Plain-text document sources
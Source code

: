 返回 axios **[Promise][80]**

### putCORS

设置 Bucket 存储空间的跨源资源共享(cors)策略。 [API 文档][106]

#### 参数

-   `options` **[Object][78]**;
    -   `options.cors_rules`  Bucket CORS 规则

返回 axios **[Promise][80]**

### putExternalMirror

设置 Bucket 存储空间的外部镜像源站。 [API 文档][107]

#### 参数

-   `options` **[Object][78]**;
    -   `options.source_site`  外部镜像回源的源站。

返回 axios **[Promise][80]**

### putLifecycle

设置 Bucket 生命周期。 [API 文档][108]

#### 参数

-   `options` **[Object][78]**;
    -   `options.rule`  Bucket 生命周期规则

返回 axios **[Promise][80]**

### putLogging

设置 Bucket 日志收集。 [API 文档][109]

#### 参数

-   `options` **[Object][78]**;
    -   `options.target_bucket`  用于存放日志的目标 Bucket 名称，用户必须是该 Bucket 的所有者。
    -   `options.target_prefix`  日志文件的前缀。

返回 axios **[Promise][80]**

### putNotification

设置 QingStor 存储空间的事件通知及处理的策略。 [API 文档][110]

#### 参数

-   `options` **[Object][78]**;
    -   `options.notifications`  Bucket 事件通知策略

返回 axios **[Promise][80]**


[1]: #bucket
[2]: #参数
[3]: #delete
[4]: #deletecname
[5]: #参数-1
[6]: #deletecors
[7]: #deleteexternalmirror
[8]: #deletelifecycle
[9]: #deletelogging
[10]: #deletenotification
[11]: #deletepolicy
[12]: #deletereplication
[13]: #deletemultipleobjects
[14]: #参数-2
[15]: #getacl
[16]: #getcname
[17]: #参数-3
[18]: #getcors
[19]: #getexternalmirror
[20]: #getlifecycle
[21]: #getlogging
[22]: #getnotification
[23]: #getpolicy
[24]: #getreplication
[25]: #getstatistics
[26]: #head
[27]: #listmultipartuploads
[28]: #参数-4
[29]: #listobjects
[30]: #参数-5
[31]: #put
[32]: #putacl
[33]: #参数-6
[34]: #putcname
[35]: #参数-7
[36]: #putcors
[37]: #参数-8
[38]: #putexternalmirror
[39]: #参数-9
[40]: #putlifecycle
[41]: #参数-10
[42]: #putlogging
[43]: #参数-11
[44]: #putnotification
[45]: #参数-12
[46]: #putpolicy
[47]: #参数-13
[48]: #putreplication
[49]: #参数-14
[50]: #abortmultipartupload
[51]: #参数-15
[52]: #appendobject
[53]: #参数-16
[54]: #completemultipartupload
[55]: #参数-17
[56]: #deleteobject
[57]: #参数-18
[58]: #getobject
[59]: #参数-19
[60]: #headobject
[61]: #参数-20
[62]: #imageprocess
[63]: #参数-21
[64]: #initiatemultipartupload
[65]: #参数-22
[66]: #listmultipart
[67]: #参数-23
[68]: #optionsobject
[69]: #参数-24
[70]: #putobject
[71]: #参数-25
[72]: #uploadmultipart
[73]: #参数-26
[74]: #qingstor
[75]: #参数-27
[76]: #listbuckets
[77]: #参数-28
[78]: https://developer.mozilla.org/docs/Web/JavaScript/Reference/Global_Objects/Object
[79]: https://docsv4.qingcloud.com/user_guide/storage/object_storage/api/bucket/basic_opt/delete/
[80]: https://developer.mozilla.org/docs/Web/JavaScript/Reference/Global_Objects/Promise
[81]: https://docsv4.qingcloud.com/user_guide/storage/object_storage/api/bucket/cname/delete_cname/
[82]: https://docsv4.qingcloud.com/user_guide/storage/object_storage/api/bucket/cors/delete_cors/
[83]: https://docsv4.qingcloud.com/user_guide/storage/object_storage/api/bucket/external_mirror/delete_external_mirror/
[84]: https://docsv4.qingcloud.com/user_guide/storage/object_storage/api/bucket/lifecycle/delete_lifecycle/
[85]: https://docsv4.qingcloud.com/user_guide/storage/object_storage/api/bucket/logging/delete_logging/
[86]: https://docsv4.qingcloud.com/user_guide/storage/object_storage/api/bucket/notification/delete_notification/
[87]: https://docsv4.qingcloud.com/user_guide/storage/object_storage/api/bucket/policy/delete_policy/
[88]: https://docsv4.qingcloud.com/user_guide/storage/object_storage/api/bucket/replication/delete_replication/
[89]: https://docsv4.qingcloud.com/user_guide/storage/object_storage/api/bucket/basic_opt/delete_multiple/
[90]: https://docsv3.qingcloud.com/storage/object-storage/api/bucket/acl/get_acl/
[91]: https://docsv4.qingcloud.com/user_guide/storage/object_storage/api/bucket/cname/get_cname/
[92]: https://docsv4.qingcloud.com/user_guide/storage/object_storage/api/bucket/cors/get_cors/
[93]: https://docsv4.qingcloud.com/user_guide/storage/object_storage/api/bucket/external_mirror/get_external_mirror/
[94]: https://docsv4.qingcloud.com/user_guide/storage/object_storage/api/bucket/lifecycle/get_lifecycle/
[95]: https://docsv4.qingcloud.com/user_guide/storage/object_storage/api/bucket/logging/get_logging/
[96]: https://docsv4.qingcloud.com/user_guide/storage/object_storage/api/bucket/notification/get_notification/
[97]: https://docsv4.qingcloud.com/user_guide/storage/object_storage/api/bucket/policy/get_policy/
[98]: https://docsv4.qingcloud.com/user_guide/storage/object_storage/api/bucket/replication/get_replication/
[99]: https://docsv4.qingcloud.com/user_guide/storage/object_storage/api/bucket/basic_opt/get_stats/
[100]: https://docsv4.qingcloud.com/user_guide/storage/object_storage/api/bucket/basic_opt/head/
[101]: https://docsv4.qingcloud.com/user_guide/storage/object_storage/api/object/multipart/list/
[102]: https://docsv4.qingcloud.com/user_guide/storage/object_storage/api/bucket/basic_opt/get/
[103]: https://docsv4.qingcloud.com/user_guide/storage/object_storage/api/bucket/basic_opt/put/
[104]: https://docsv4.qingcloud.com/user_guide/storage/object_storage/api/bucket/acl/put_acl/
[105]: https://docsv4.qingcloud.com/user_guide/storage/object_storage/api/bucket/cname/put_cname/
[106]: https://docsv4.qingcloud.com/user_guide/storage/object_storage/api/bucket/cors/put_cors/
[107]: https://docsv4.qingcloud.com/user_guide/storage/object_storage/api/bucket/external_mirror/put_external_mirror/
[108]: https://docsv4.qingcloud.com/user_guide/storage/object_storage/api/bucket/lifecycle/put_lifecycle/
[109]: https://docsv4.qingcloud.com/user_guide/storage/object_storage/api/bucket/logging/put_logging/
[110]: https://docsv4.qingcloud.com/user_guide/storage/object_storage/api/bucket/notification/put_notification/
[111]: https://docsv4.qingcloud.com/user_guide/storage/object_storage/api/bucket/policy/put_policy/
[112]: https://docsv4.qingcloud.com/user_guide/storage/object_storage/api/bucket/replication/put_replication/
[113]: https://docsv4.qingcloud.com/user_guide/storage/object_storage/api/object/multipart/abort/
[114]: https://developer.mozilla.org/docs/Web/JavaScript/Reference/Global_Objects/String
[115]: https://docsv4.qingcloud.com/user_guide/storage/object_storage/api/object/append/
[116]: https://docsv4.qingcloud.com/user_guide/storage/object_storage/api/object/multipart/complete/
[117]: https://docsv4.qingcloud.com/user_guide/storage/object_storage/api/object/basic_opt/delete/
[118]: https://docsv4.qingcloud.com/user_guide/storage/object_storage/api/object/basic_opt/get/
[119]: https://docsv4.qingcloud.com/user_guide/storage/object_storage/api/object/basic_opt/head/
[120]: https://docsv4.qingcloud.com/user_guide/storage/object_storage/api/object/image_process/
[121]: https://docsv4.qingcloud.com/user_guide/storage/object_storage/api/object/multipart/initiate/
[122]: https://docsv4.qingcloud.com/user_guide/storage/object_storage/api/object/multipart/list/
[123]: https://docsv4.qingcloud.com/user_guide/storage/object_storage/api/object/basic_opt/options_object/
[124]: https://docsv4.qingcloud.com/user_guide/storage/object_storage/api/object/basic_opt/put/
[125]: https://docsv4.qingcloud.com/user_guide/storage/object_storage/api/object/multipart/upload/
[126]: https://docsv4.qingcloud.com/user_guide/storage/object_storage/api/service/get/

*Exercise instructions:* The word "JavaScript" may turn up on some lines of these records; say how many, with no other words.

*The completed task:* 3